第9回 儀式の起源を説明するお話~『矢の少年‐シャイアン族』

今回もシャイアン族のお話です。

前回の注釈によれば、シャイアン族は語り継がれたお話に続く形で別の話をしていたようで、このお話の導入も、トウモロコシを授かった後…と続きます。

ただ、内容自体はさほど前回と繋がっているような印象はありませんでした。

このお話の主人公は、またしても不思議な力を持つ少年です。

生まれもやっぱり特殊で、母親の胎内に4年間もいたことがあっさりと語られています。しかし、早くに両親を亡くしてしまい、祖母に育てられるという悲しみも背負っています。

なかなかシュールな力を発揮したりするのですが、バッファロー狩りを巡って部族の首長とトラブルになり、殺してしまったことで命を狙われる羽目に。
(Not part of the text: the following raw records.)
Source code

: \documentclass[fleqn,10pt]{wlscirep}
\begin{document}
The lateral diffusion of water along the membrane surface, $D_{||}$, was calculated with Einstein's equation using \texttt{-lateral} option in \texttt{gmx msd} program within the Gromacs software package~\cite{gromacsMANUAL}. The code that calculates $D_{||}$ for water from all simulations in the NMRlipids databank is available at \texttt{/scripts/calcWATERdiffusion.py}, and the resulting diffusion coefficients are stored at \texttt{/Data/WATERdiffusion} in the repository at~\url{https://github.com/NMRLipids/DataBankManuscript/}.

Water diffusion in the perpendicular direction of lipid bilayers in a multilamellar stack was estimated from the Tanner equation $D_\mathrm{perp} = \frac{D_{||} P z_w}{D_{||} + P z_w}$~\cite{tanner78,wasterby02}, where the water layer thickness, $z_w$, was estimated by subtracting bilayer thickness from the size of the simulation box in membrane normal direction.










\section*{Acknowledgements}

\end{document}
その後、村に呪いをかけて別の部族のもとで修行し、魔法の矢を授かって故郷に戻ってきます。故郷は少年が去り際に使った力で飢餓に苦しんでいたのですが、それを詫びる形で少年は故郷の人々のために不思議な力を使い、バッファローたちをたくさん呼び寄せるというお話でした。

魔法の矢をどう使うのかは分からないのですが、そのお陰でシャイアン族は飢えることなく暮らせるようになったと結ばれていました。


この魔法の矢はいまでも存在するらしく、南シャイアン族が管理していると書かれていました。また、作中で少年の行った儀式も、スー族がおこなうユイピの儀式でおこなわれているそうです。

つまりは儀式の起点を後世の人々に説明していくお話でもあるわけですね。これもまた昔話っぽくてグッときました。

ちなみにシャイアン族は、スー族と敵対関係にあったそうですが、後に北シャイアン族はスー族と同盟を組んでいるようです。